*** Record excerpts Section Begins ***

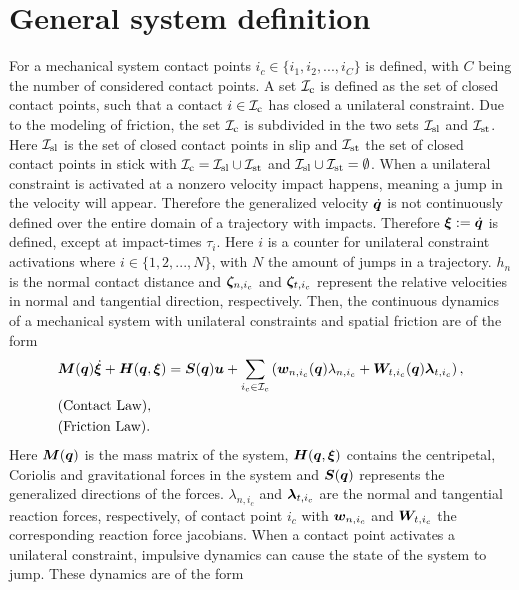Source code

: \documentclass[../DC2017114Bouma.tex]{subfiles}
\begin{document}
\section{General system definition}
For a mechanical system contact points $i_c\in\{i_1,i_2,...,i_C\}$ is defined, with $C$ being the number of considered contact points. A set $\mathcal{I}_\text{c}$ is defined as the set of closed contact points, such that a contact $i\in\mathcal{I}_\text{c}$ has closed a unilateral constraint. Due to the modeling of friction, the set $\mathcal{I}_\text{c}$ is subdivided in the two sets $\mathcal{I}_{\text{sl}}$ and $\mathcal{I}_{\text{st}}$. Here $\mathcal{I}_{\text{sl}}$ is the set of closed contact points in slip and $\mathcal{I}_{\text{st}}$ the set of closed contact points in stick with $\mathcal{I}_\text{c} =\mathcal{I}_{\text{sl}}\cup\mathcal{I}_{\text{st}}$ and $\mathcal{I}_{\text{sl}}\cup\mathcal{I}_{\text{st}}=\emptyset$. When a unilateral constraint is activated at a nonzero velocity impact happens, meaning a jump in the velocity will appear. Therefore the generalized velocity $\dot{{\boldsymbol{q}}}$ is not continuously defined over the entire domain of a trajectory with impacts. Therefore $\boldsymbol{\xi}:=\dot{{\boldsymbol{q}}}$ is defined, except at impact-times $\tau_i$. Here $i$ is a counter for unilateral constraint activations where $i\in \{1,2,...,N\}$, with $N$ the amount of jumps in a trajectory. $h_n$ is the normal contact distance and $\boldsymbol{\zeta}_{n,i_c}$ and $\boldsymbol{\zeta}_{t,i_c}$ represent the relative velocities in normal and tangential direction,  respectively. Then, the continuous dynamics of a mechanical system with unilateral constraints and spatial friction are of the form
\begin{align}
&{\boldsymbol{M}}({\boldsymbol{q}})\dot{\boldsymbol{\xi}} + {\boldsymbol{H}}({\boldsymbol{q}},\boldsymbol{\xi}) = {\boldsymbol{S}}({\boldsymbol{q}}){\boldsymbol{u}} + \sum_{i_c\in\mathcal{I}_c}\left({\boldsymbol{w}}_{n,i_c}({\boldsymbol{q}})\lambda_{n,i_c} + {\boldsymbol{W}}_{t,i_c}({\boldsymbol{q}})\boldsymbol{\lambda}_{t,i_c} \right), \label{eq:appcont1}\\
&\text{(Contact Law)},\label{eq:appcont2}\\
&\text{(Friction Law)}.\label{eq:appcont3}
\end{align}
Here ${\boldsymbol{M}}({\boldsymbol{q}})$ is the mass matrix of the system, ${\boldsymbol{H}}({\boldsymbol{q}},\boldsymbol{\xi})$ contains the centripetal, Coriolis and gravitational forces in the system and ${\boldsymbol{S}}({\boldsymbol{q}})$ represents the generalized directions of the forces. $\lambda_{n,i_c}$ and $\boldsymbol{\lambda}_{t,i_c}$ are the normal and tangential reaction forces, respectively, of contact point $i_c$ with ${\boldsymbol{w}}_{n,i_c}$ and ${\boldsymbol{W}}_{t,i_c}$ the corresponding reaction force jacobians. When a contact point activates a unilateral constraint, impulsive dynamics can cause the state of the system to jump. These dynamics are of the form
\end{document}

*** Record excerpts Section Ends ***

Your instructions
What is needed is a word-for-word restatement of the entries, minus any pictures.

Reply
Source code

: \documentclass[../DC2017114Bouma.tex]{subfiles}
\begin{document}
\section{General system definition}
For a mechanical system contact points $i_c\in\{i_1,i_2,...,i_C\}$ is defined, with $C$ being the number of considered contact points. A set $\mathcal{I}_\text{c}$ is defined as the set of closed contact points, such that a contact $i\in\mathcal{I}_\text{c}$ has closed a unilateral constraint. Due to the modeling of friction, the set $\mathcal{I}_\text{c}$ is subdivided in the two sets $\mathcal{I}_{\text{sl}}$ and $\mathcal{I}_{\text{st}}$. Here $\mathcal{I}_{\text{sl}}$ is the set of closed contact points in slip and $\mathcal{I}_{\text{st}}$ the set of closed contact points in stick with $\mathcal{I}_\text{c} =\mathcal{I}_{\text{sl}}\cup\mathcal{I}_{\text{st}}$ and $\mathcal{I}_{\text{sl}}\cup\mathcal{I}_{\text{st}}=\emptyset$. When a unilateral constraint is activated at a nonzero velocity impact happens, meaning a jump in the velocity will appear. Therefore the generalized velocity $\dot{{\boldsymbol{q}}}$ is not continuously defined over the entire domain of a trajectory with impacts. Therefore $\boldsymbol{\xi}:=\dot{{\boldsymbol{q}}}$ is defined, except at impact-times $\tau_i$. Here $i$ is a counter for unilateral constraint activations where $i\in \{1,2,...,N\}$, with $N$ the amount of jumps in a trajectory. $h_n$ is the normal contact distance and $\boldsymbol{\zeta}_{n,i_c}$ and $\boldsymbol{\zeta}_{t,i_c}$ represent the relative velocities in normal and tangential direction,  respectively. Then, the continuous dynamics of a mechanical system with unilateral constraints and spatial friction are of the form
\begin{align}
&{\boldsymbol{M}}({\boldsymbol{q}})\dot{\boldsymbol{\xi}} + {\boldsymbol{H}}({\boldsymbol{q}},\boldsymbol{\xi}) = {\boldsymbol{S}}({\boldsymbol{q}}){\boldsymbol{u}} + \sum_{i_c\in\mathcal{I}_c}\left({\boldsymbol{w}}_{n,i_c}({\boldsymbol{q}})\lambda_{n,i_c} + {\boldsymbol{W}}_{t,i_c}({\boldsymbol{q}})\boldsymbol{\lambda}_{t,i_c} \right), \label{eq:appcont1}\\
&\text{(Contact Law)},\label{eq:appcont2}\\
&\text{(Friction Law)}.\label{eq:appcont3}
\end{align}
Here ${\boldsymbol{M}}({\boldsymbol{q}})$ is the mass matrix of the system, ${\boldsymbol{H}}({\boldsymbol{q}},\boldsymbol{\xi})$ contains the centripetal, Coriolis and gravitational forces in the system and ${\boldsymbol{S}}({\boldsymbol{q}})$ represents the generalized directions of the forces. $\lambda_{n,i_c}$ and $\boldsymbol{\lambda}_{t,i_c}$ are the normal and tangential reaction forces, respectively, of contact point $i_c$ with ${\boldsymbol{w}}_{n,i_c}$ and ${\boldsymbol{W}}_{t,i_c}$ the corresponding reaction force jacobians. When a contact point activates a unilateral constraint, impulsive dynamics can cause the state of the system to jump. These dynamics are of the form
\end{document}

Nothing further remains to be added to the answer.